What is expected: Starting at the line below that contains "You can install" and ending at the line that contains "## **Specifying Additional", retype each line exactly as it stands, but omit the pictures.

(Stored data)

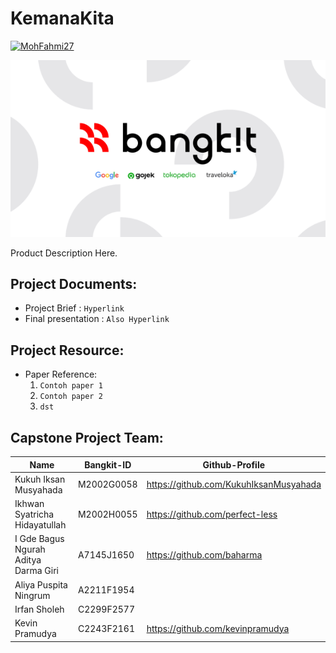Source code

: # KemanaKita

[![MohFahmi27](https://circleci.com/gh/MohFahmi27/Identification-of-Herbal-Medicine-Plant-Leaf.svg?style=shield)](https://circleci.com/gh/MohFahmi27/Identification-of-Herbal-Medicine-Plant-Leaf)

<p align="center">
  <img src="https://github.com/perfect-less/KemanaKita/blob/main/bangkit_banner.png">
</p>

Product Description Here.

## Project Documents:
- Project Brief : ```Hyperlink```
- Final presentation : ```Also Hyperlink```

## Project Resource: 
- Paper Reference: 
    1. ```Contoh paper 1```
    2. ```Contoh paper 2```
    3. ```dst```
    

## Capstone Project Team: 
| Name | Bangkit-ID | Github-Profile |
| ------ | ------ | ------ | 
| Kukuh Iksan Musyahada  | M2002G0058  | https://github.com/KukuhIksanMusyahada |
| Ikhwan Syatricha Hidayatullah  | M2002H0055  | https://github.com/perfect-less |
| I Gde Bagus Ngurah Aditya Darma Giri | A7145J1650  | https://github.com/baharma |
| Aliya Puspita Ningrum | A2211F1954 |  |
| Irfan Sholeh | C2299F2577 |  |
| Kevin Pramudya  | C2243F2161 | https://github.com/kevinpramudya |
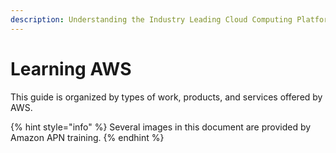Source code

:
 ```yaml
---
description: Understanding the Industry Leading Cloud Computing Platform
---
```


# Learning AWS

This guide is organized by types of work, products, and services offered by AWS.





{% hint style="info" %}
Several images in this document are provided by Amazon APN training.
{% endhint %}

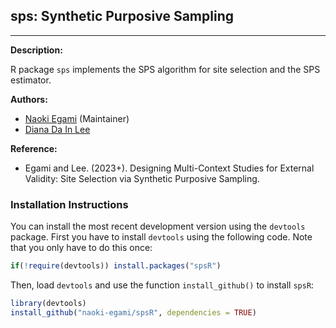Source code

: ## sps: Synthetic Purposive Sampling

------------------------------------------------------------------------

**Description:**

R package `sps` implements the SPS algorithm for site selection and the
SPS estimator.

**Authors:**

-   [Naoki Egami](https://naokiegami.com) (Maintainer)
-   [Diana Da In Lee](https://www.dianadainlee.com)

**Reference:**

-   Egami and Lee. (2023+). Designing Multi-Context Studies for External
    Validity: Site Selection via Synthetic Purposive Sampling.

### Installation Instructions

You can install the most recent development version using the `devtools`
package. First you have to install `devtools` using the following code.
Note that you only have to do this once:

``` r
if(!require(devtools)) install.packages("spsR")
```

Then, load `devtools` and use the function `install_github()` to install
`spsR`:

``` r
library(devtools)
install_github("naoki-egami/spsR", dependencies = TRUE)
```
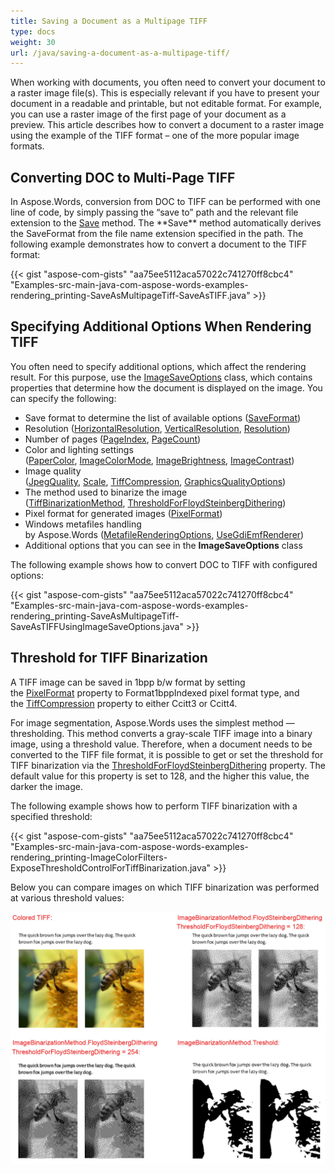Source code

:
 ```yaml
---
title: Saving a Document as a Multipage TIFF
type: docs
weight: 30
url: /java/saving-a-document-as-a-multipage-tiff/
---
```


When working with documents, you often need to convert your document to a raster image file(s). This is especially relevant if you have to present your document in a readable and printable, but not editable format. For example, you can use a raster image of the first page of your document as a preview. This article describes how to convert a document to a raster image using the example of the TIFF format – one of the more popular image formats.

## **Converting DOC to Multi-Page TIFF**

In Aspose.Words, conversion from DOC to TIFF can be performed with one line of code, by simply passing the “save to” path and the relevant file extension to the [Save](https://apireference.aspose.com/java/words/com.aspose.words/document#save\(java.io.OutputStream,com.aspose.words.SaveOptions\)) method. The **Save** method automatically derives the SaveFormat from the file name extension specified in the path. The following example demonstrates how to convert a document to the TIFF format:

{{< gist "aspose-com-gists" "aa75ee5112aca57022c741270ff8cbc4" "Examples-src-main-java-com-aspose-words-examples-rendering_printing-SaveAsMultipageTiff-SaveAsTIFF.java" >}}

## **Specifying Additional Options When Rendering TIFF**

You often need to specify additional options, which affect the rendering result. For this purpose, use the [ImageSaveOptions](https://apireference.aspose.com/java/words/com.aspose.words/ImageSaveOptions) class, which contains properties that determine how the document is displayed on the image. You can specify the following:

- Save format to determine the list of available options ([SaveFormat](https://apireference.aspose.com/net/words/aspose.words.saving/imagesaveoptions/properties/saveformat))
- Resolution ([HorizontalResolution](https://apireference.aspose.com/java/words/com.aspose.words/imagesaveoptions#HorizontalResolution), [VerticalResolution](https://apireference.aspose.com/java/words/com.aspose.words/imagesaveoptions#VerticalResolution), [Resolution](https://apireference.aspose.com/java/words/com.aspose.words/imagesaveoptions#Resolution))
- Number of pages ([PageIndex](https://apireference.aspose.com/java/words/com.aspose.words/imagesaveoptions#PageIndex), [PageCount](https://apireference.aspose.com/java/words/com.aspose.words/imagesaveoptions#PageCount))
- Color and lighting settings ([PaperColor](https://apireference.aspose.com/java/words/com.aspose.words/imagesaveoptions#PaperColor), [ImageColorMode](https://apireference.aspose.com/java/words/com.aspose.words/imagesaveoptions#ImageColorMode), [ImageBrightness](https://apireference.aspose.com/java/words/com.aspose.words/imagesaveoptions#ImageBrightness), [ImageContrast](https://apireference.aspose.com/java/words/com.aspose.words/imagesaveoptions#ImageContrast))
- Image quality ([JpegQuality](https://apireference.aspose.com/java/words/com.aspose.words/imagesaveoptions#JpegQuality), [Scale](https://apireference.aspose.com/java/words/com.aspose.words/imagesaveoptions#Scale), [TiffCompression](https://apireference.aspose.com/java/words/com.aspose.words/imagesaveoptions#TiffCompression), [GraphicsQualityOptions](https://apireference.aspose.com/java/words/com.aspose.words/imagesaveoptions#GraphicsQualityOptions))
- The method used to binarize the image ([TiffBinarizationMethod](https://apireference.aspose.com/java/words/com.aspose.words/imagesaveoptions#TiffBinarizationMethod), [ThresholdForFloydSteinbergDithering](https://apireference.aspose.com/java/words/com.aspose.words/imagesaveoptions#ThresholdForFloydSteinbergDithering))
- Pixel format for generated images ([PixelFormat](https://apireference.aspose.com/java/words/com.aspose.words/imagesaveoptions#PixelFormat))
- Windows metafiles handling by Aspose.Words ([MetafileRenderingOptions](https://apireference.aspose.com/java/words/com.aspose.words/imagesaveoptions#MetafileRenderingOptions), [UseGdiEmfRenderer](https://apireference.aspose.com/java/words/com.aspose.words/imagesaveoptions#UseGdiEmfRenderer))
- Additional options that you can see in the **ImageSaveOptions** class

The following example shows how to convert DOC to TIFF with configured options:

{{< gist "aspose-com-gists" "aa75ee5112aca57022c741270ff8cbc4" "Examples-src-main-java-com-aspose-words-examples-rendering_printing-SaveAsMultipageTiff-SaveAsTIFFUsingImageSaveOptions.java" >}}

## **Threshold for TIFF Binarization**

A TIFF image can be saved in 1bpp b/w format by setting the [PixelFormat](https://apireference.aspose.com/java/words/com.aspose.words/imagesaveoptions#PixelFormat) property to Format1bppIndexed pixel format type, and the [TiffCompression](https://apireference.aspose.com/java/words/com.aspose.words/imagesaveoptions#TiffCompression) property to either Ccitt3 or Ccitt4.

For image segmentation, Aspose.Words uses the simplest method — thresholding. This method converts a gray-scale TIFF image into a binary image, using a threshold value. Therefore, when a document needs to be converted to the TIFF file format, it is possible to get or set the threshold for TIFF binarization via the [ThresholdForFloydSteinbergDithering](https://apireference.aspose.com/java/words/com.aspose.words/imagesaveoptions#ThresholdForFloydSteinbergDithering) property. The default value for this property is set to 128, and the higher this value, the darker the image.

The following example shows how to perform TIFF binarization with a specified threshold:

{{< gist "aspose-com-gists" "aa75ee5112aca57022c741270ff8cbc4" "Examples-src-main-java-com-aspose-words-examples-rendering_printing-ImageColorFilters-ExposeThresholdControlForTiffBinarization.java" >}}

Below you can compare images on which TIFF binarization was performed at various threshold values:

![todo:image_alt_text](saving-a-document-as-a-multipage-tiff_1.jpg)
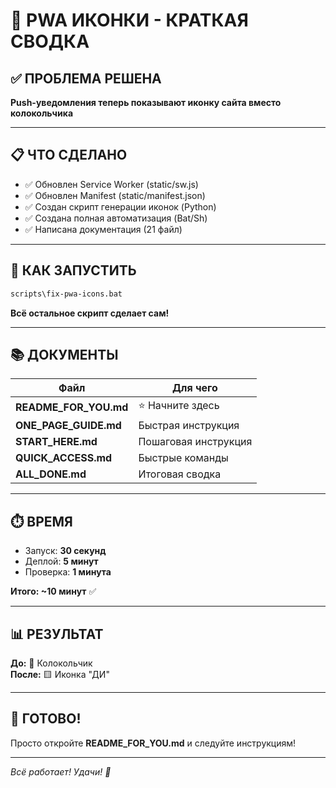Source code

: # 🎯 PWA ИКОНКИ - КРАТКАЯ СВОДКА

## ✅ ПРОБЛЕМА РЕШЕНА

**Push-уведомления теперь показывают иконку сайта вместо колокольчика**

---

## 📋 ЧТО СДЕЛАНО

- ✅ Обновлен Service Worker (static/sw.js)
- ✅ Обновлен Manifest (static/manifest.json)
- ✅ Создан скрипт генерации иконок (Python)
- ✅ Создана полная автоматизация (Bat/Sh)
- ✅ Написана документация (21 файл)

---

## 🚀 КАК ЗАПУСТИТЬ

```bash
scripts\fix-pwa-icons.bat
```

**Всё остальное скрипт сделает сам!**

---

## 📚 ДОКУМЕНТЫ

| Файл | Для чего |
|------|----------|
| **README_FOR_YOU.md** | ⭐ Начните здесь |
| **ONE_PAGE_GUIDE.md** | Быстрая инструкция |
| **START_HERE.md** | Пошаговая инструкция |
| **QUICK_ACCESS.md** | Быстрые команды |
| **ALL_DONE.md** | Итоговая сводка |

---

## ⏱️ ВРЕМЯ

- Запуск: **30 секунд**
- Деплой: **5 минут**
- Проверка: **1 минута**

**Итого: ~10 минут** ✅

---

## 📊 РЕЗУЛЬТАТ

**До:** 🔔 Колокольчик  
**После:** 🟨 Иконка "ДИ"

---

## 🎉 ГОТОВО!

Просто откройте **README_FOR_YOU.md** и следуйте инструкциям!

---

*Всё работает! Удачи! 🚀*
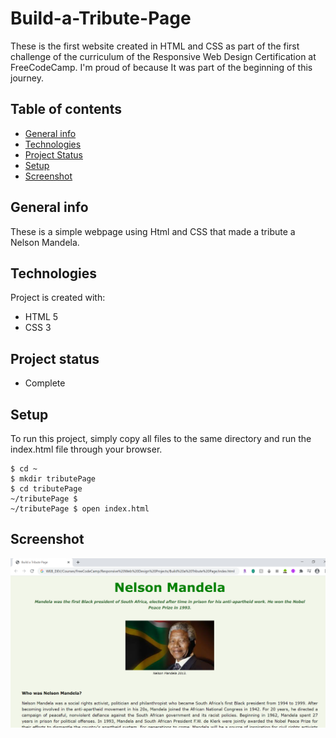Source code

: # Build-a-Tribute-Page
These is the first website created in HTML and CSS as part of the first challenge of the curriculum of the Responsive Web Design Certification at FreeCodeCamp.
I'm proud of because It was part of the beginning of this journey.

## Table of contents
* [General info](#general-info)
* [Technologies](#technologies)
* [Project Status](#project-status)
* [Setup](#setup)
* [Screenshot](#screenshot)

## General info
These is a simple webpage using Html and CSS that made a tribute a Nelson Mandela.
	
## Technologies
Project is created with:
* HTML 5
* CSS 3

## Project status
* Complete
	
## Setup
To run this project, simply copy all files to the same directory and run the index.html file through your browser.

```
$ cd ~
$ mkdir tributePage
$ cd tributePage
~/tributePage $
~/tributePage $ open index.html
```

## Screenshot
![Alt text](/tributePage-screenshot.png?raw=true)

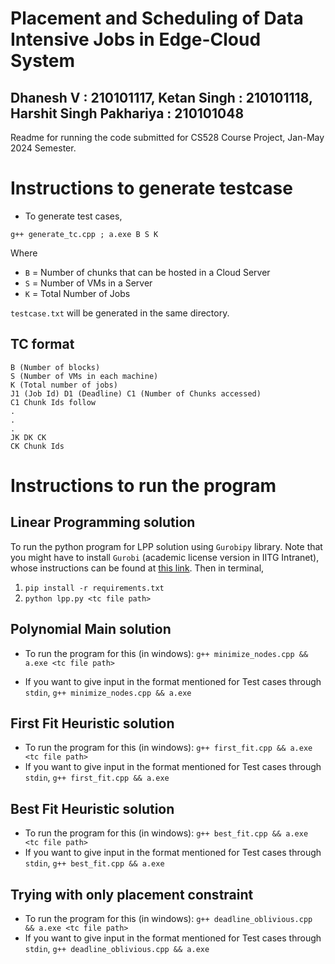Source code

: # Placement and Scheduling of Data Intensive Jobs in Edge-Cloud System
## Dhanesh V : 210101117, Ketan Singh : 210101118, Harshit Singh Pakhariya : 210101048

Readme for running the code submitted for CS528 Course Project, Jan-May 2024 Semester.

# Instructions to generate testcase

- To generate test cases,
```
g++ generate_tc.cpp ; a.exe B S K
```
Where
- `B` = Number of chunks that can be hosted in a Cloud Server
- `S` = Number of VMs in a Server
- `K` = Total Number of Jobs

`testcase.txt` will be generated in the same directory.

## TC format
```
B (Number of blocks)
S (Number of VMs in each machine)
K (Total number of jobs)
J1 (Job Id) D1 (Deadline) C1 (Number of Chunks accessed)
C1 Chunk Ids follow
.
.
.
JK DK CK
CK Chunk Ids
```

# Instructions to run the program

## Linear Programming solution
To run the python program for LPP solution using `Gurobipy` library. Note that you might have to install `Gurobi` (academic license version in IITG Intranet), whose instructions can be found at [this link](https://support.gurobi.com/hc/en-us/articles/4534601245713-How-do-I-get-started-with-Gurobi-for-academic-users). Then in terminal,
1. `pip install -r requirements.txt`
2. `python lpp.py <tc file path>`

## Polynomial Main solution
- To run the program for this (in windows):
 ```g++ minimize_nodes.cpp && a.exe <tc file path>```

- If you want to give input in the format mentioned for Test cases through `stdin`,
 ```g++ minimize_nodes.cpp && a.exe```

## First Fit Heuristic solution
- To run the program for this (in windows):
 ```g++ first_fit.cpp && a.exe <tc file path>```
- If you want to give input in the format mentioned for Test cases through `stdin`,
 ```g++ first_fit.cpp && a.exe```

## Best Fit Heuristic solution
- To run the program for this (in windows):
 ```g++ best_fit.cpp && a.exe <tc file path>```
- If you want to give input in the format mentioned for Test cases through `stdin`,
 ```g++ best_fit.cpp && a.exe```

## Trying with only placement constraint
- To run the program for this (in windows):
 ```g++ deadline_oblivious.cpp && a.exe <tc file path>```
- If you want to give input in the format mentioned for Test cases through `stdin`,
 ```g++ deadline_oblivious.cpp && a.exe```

Problem solution:
You can install the most recent development version using the `devtools`
package. First you have to install `devtools` using the following code.
Note that you only have to do this once:

``` r
if(!require(devtools)) install.packages("spsR")
```

Then, load `devtools` and use the function `install_github()` to install
`spsR`:

``` r
library(devtools)
install_github("naoki-egami/spsR", dependencies = TRUE)
```
Source code

:
 ```yaml
---
title: Saving a Document as a Multipage TIFF
type: docs
weight: 30
url: /java/saving-a-document-as-a-multipage-tiff/
---
```


When working with documents, you often need to convert your document to a raster image file(s). This is especially relevant if you have to present your document in a readable and printable, but not editable format. For example, you can use a raster image of the first page of your document as a preview. This article describes how to convert a document to a raster image using the example of the TIFF format – one of the more popular image formats.

## **Converting DOC to Multi-Page TIFF**

In Aspose.Words, conversion from DOC to TIFF can be performed with one line of code, by simply passing the “save to” path and the relevant file extension to the [Save](https://apireference.aspose.com/java/words/com.aspose.words/document#save\(java.io.OutputStream,com.aspose.words.SaveOptions\)) method. The **Save** method automatically derives the SaveFormat from the file name extension specified in the path. The following example demonstrates how to convert a document to the TIFF format:

{{< gist "aspose-com-gists" "aa75ee5112aca57022c741270ff8cbc4" "Examples-src-main-java-com-aspose-words-examples-rendering_printing-SaveAsMultipageTiff-SaveAsTIFF.java" >}}

## **Specifying Additional Options When Rendering TIFF**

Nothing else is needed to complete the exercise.